Last December, at an event celebrating the 20 year anniversary of U.S threat reduction efforts, President Obama assured the public that “even as we make some very tough fiscal choices, we’re going to keep investing in these programs—because our national security depends on it.”1 The FY14 budget request reflects an overall diminished commitment to the nuclear security programs in the threat reduction portfolio.

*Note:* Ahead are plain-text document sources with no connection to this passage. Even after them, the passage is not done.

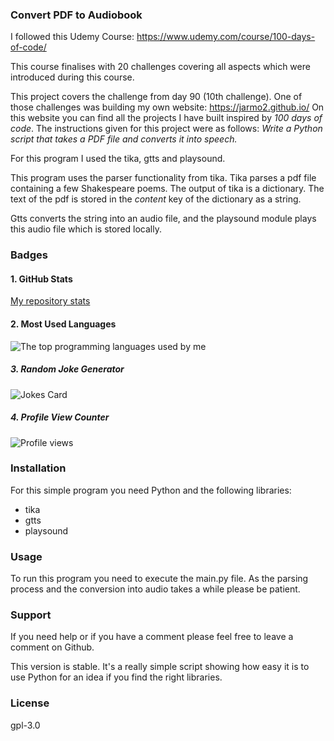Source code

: ### Convert PDF to Audiobook

I followed this Udemy Course: https://www.udemy.com/course/100-days-of-code/

This course finalises with 20 challenges covering all aspects which were introduced during this course.

This project covers the challenge from day 90 (10th challenge). One of those challenges was building my own website:
https://jarmo2.github.io/ 
On this website you can find all the projects I have built inspired by _100 days of code_.
The instructions given for this project were as follows:
_Write a Python script that takes a PDF file and converts it into speech._

For this program I used the tika, gtts and playsound.

This program uses the parser functionality from tika. Tika parses a pdf file containing a few Shakespeare poems.
The output of tika is a dictionary. The text of the pdf is stored in the _content_ key of the dictionary as a string.

Gtts converts the string into an audio file, and the playsound module plays this audio file which is stored locally.

### Badges

#### 1. GitHub Stats
[My repository stats](https://github-readme-stats.vercel.app/api?username=Jarmo2&show_icons=true)
#### 2. Most Used Languages
![The top programming languages used by me](https://github-readme-stats.vercel.app/api/top-langs/?username=Jarmo2&theme=blue-green)

##### 3. Random Joke Generator
![Jokes Card](https://readme-jokes.vercel.app/api)

##### 4. Profile View Counter
![Profile views](https://komarev.com/ghpvc/?username=Jarmo2)



### Installation

For this simple program you need Python and the following libraries:
- tika 
- gtts 
- playsound


### Usage

To run this program you need to execute the main.py file. As the parsing process and the conversion into audio takes a while please be patient.


### Support

If you need help or if you have a comment please feel free to leave a comment on Github.

This version is stable. It's a really simple script showing how easy it is to use Python for an idea if you find the right libraries.


### License

gpl-3.0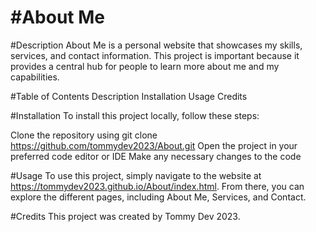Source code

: #About Me
=====================

#Description
About Me is a personal website that showcases my skills, services, and contact information. This project is important because it provides a central hub for people to learn more about me and my capabilities.

#Table of Contents
Description
Installation
Usage
Credits

#Installation
To install this project locally, follow these steps:

Clone the repository using git clone https://github.com/tommydev2023/About.git
Open the project in your preferred code editor or IDE
Make any necessary changes to the code

#Usage
To use this project, simply navigate to the website at https://tommydev2023.github.io/About/index.html. From there, you can explore the different pages, including About Me, Services, and Contact.

#Credits
This project was created by Tommy Dev 2023.

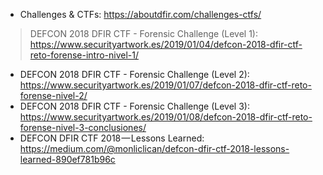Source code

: - Challenges & CTFs: https://aboutdfir.com/challenges-ctfs/


> DEFCON 2018 DFIR CTF - Forensic Challenge (Level 1): https://www.securityartwork.es/2019/01/04/defcon-2018-dfir-ctf-reto-forense-intro-nivel-1/

- DEFCON 2018 DFIR CTF - Forensic Challenge (Level 2): https://www.securityartwork.es/2019/01/07/defcon-2018-dfir-ctf-reto-forense-nivel-2/
- DEFCON 2018 DFIR CTF - Forensic Challenge (Level 3): https://www.securityartwork.es/2019/01/08/defcon-2018-dfir-ctf-reto-forense-nivel-3-conclusiones/
- DEFCON DFIR CTF 2018 — Lessons Learned: https://medium.com/@monliclican/defcon-dfir-ctf-2018-lessons-learned-890ef781b96c
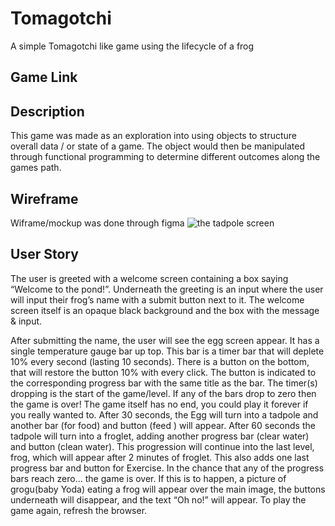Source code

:# Tomagotchi
A simple Tomagotchi like game using the lifecycle of a frog

## Game Link
<Insert game URL>

## Description
This game was made as an exploration into using objects to structure overall data / or state of a game. The object would then be manipulated through functional programming to determine different outcomes along the games path. 

## Wireframe
Wiframe/mockup was done through figma
![the tadpole screen]("assets/Egg-frame.png")

## User Story
The user is greeted with a welcome screen containing a box saying “Welcome to the pond!”. Underneath the greeting is an input where the user will input their frog’s name with a submit button next to it. The welcome screen itself is an opaque black background and the box with the message & input.

After submitting the name, the user will see the egg screen appear. It has a single temperature gauge bar up top. This bar is a timer bar that will deplete 10% every second (lasting 10 seconds). There is a button on the bottom, that will restore the button 10% with every click. The button is indicated to the corresponding progress bar with the same title as the bar.
The timer(s) dropping is the start of the game/level. If any of the bars drop to zero then the game is over!
The game itself has no end, you could play it forever if you really wanted to. 
After 30 seconds, the Egg will turn into a tadpole and another bar (for food) and button (feed <name>) will appear. After 60 seconds the tadpole will turn into a froglet, adding another progress bar (clear water) and button (clean water). 
This progression will continue into the last level, frog, which will appear after 2 minutes of froglet. This also adds one last progress bar and button for Exercise. 
In the chance that any of the progress bars reach zero… the game is over. If this is to happen, a picture of grogu(baby Yoda) eating a frog will appear over the main image, the buttons underneath will disappear, and the text “Oh no!” will appear. To play the game again, refresh the browser.

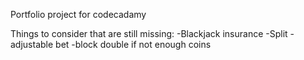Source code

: Portfolio project for codecadamy

Things to consider that are still missing:
-Blackjack insurance
-Split
-adjustable bet
-block double if not enough coins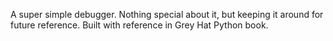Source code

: A super simple debugger. Nothing special about it, but keeping it around for future reference.
Built with reference in Grey Hat Python book.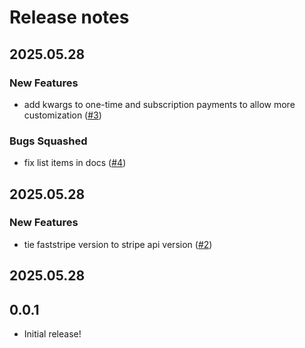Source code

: # Release notes

<!-- do not remove -->

## 2025.05.28

### New Features

- add kwargs to one-time and subscription payments to allow more customization ([#3](https://github.com/AnswerDotAI/faststripe/issues/3))

### Bugs Squashed

- fix list items in docs ([#4](https://github.com/AnswerDotAI/faststripe/issues/4))


## 2025.05.28

### New Features

- tie faststripe version to stripe api version ([#2](https://github.com/AnswerDotAI/faststripe/issues/2))



## 2025.05.28




## 0.0.1

- Initial release!

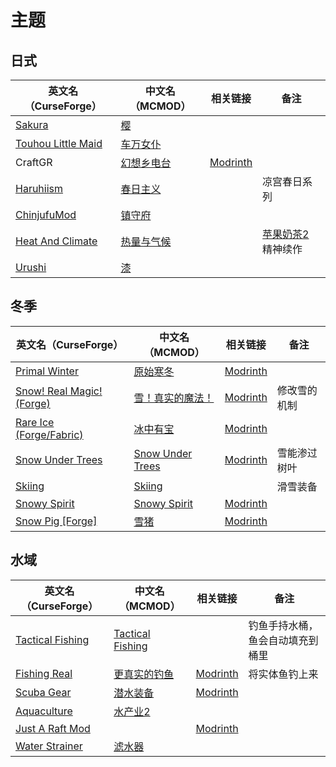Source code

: # 主题

## 日式

| 英文名（CurseForge）                                                                  | 中文名（MCMOD）                                    | 相关链接                                     | 备注                                                      |
| ------------------------------------------------------------------------------------- | -------------------------------------------------- | -------------------------------------------- | --------------------------------------------------------- |
| [Sakura](https://www.curseforge.com/minecraft/mc-mods/sakura)                         | [樱](https://www.mcmod.cn/class/1841.html)         |                                              |                                                           |
| [Touhou Little Maid](https://www.curseforge.com/minecraft/mc-mods/touhou-little-maid) | [车万女仆](https://www.mcmod.cn/class/1796.html)   |                                              |                                                           |
| CraftGR                                                                               | [幻想乡电台](https://www.mcmod.cn/class/5455.html) | [Modrinth](https://modrinth.com/mod/craftgr) |                                                           |
| [Haruhiism](https://www.curseforge.com/minecraft/mc-mods/haruhiism)                   | [春日主义](https://www.mcmod.cn/class/7009.html)   |                                              | 凉宫春日系列                                              |
| [ChinjufuMod](https://www.curseforge.com/minecraft/mc-mods/chinjufumod)               | [镇守府](https://www.mcmod.cn/class/1026.html)     |                                              |                                                           |
| [Heat And Climate](https://www.curseforge.com/minecraft/mc-mods/heat-and-climate)     | [热量与气候](https://www.mcmod.cn/class/1020.html) |                                              | [苹果奶茶2](https://www.mcmod.cn/class/363.html) 精神续作 |
| [Urushi](https://www.curseforge.com/minecraft/mc-mods/urushi-mod)                     | [漆](https://www.mcmod.cn/class/8924.html)         |                                              |                                                           |

## 冬季

| 英文名（CurseForge）                                                                      | 中文名（MCMOD）                                          | 相关链接                                              | 备注         |
| ----------------------------------------------------------------------------------------- | -------------------------------------------------------- | ----------------------------------------------------- | ------------ |
| [Primal Winter](https://www.curseforge.com/minecraft/mc-mods/primal-winter)               | [原始寒冬](https://www.mcmod.cn/class/2779.html)         | [Modrinth](https://modrinth.com/mod/primal-winter)    |              |
| [Snow! Real Magic! (Forge)](https://www.curseforge.com/minecraft/mc-mods/snow-real-magic) | [雪！真实的魔法！](https://www.mcmod.cn/class/2106.html) | [Modrinth](https://modrinth.com/mod/snow-real-magic)  | 修改雪的机制 |
| [Rare Ice (Forge/Fabric)](https://www.curseforge.com/minecraft/mc-mods/rare-ice)          | [冰中有宝](https://www.mcmod.cn/class/3218.html)         | [Modrinth](https://modrinth.com/mod/rare-ice)         |              |
| [Snow Under Trees](https://www.curseforge.com/minecraft/mc-mods/snow-under-trees)         | [Snow Under Trees](https://www.mcmod.cn/class/7558.html) | [Modrinth](https://modrinth.com/mod/snow-under-trees) | 雪能渗过树叶 |
| [Skiing](https://www.curseforge.com/minecraft/mc-mods/skiing)                             | [Skiing](https://www.mcmod.cn/class/4910.html)           |                                                       | 滑雪装备     |
| [Snowy Spirit](https://www.curseforge.com/minecraft/mc-mods/snowy-spirit)                 | [Snowy Spirit](https://www.mcmod.cn/class/7511.html)     | [Modrinth](https://modrinth.com/mod/snowy-spirit)     |              |
| [Snow Pig [Forge]](https://www.curseforge.com/minecraft/mc-mods/snow-pig)                 | [雪猪](https://www.mcmod.cn/class/7045.html)             | [Modrinth](https://modrinth.com/mod/snowpig)          |              |

## 水域

| 英文名（CurseForge）                                                              | 中文名（MCMOD）                                          | 相关链接                                             | 备注                             |
| --------------------------------------------------------------------------------- | -------------------------------------------------------- | ---------------------------------------------------- | -------------------------------- |
| [Tactical Fishing](https://www.curseforge.com/minecraft/mc-mods/tactical-fishing) | [Tactical Fishing](https://www.mcmod.cn/class/7183.html) |                                                      | 钓鱼手持水桶，鱼会自动填充到桶里 |
| [Fishing Real](https://www.curseforge.com/minecraft/mc-mods/fishing-real)         | [更真实的钓鱼](https://www.mcmod.cn/class/2883.html)     | [Modrinth](https://modrinth.com/mod/fishing-real)    | 将实体鱼钓上来                   |
| [Scuba Gear](https://www.curseforge.com/minecraft/mc-mods/scuba-gear)             | [潜水装备](https://www.mcmod.cn/class/3404.html)         | [Modrinth](https://modrinth.com/mod/scuba-gear)      |                                  |
| [Aquaculture](https://www.curseforge.com/minecraft/mc-mods/aquaculture)           | [水产业2](https://www.mcmod.cn/class/281.html)           |                                                      |                                  |
| [Just A Raft Mod](https://www.curseforge.com/minecraft/mc-mods/just-a-raft-mod)   |                                                          | [Modrinth](https://modrinth.com/mod/just-a-raft-mod) |                                  |
| [Water Strainer](https://www.curseforge.com/minecraft/mc-mods/water-strainer)     | [滤水器](https://www.mcmod.cn/class/1512.html)           |                                                      |                                  |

Funding for three core programs within the National Nuclear Security Administration (NNSA) would decrease by $293 million under the FY14 budget request, a 23 percent reduction from current spending as reported in the Department of Energy budget highlights document. The request slashes the International Nuclear Materials Protection and Cooperation (INMPC) program by nearly 36 percent, shrinks the Global Threat Reduction Initiative (GTRI) by 15 percent, and cuts the Nonproliferation and International Security (NIS) program by 8 percent. No details have been provided on how these cuts will be allocated among GTRI, INMPC, and NIS’ subprograms, and no funding amount was provided for a fourth key program, U.S. and Russian Fissile Material Disposition (FMD).
The FY14 budget justification states that this request “funds administration priorities” in the effort to prevent the proliferation of nuclear materials and weapons. It further states that the budget will allow the United States to complete efforts to secure “the most vulnerable nuclear materials” by the end of 2013. This refers to the completion of one of President Obama’s major nuclear security objectives announced in Prague in 2009.2 However, in that speech the president promised to “secure all vulnerable nuclear materials around the world within four years,” not just those that are most vulnerable [emphasis added].